Japan’s crisis management capability towards counter-terrorism developed especially after the 9/11 terrorist attacks in the US. The day after the terrorist attacks, then Prime Minister Junichiro Koizumi ordered his cabinet members to consider the possibility of dispatching Japan’s Self Defence Force (SDF) for counter-terrorist activities in future. The SDF Anti-Terrorism Bill was passed in October 2001 after speedy deliberations in the Diet. Then, the Ministry of Defence promptly applied the Anti-Terrorism Law to the fuelling mission in the Indian Ocean to assist the US-led war on terror in Afghanistan. In November 2001, three fleets from the Maritime Self-Defence Force (MSDF), including an escort vessel, left for the Indian Ocean. These fleets were initially used for a fact-finding mission. After the Japanese government finalised the implementation outline for the MSDF dispatch, these fleets initiated their fuelling activities to support US troops, followed by three more. Thus, five MSDF corps in the Indian Ocean constituted the second largest contribution after the US mission, supplying about 137 million gallons of fuel oil over more than 1,000 trips. The Japanese government spent over $700 million in total on the Indian Ocean mission. The fuelling missions continued until the expiry of the Anti-Terrorism Law and the withdrawal of the MSDF from the Indian Ocean in January 2010.
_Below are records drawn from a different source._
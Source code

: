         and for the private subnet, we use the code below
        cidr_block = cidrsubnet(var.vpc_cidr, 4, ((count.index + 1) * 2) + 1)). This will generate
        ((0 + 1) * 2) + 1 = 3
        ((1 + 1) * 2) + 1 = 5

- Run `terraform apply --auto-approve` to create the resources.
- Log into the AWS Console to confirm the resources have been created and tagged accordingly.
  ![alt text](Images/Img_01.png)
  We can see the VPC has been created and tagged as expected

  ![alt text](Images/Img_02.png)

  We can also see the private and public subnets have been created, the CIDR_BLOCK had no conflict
However, the above pro-US policy in Afghanistan portrayed Japan as ‘an enemy’ of fundamentalists. Osama bin Laden and Ayman al-Zawahiri repeatedly considered Japan a ‘crusader’ in view of the consistent support to US policy in the Middle East.

International terrorism aims to propagate the terrorists’ belief and principle to the entire world by brutal violence and terror. Therefore, the success of their terrorist activities depends on the attention gained in the mass media. Mobilising the media in democratic countries like Japan, which tend to take the news of terrorist attacks ardently, is an effective tool of propaganda for international terrorists.

The most recent incident involving two Japanese hostages in Syria implores Japan to depart from its present policy and engage proactively in efforts to protect Japanese. However, Japanese society still focuses mainly on economic solutions to counter-terrorism, as highlighted in a column in Newsweek (Japanese edition) on February 17:

It is best to deal with terrorists quietly. Even if international terrorists become more provocative in our surrounding areas such as Southeast Asia, we should be careful to dispatch the SDF there. Once Japan dispatches even a small corps there for a counter-terrorism measure, it would be difficult to make a decision of its withdrawal. Therefore, it would be desirable for Japan to maintain the complementary measure to vulnerable developing countries by assisting in their economic development by Official Development Assistance (ODA). Instead of using unaccustomed arms, Japan should play an important role to lessen the economic gaps between rich and poor countries…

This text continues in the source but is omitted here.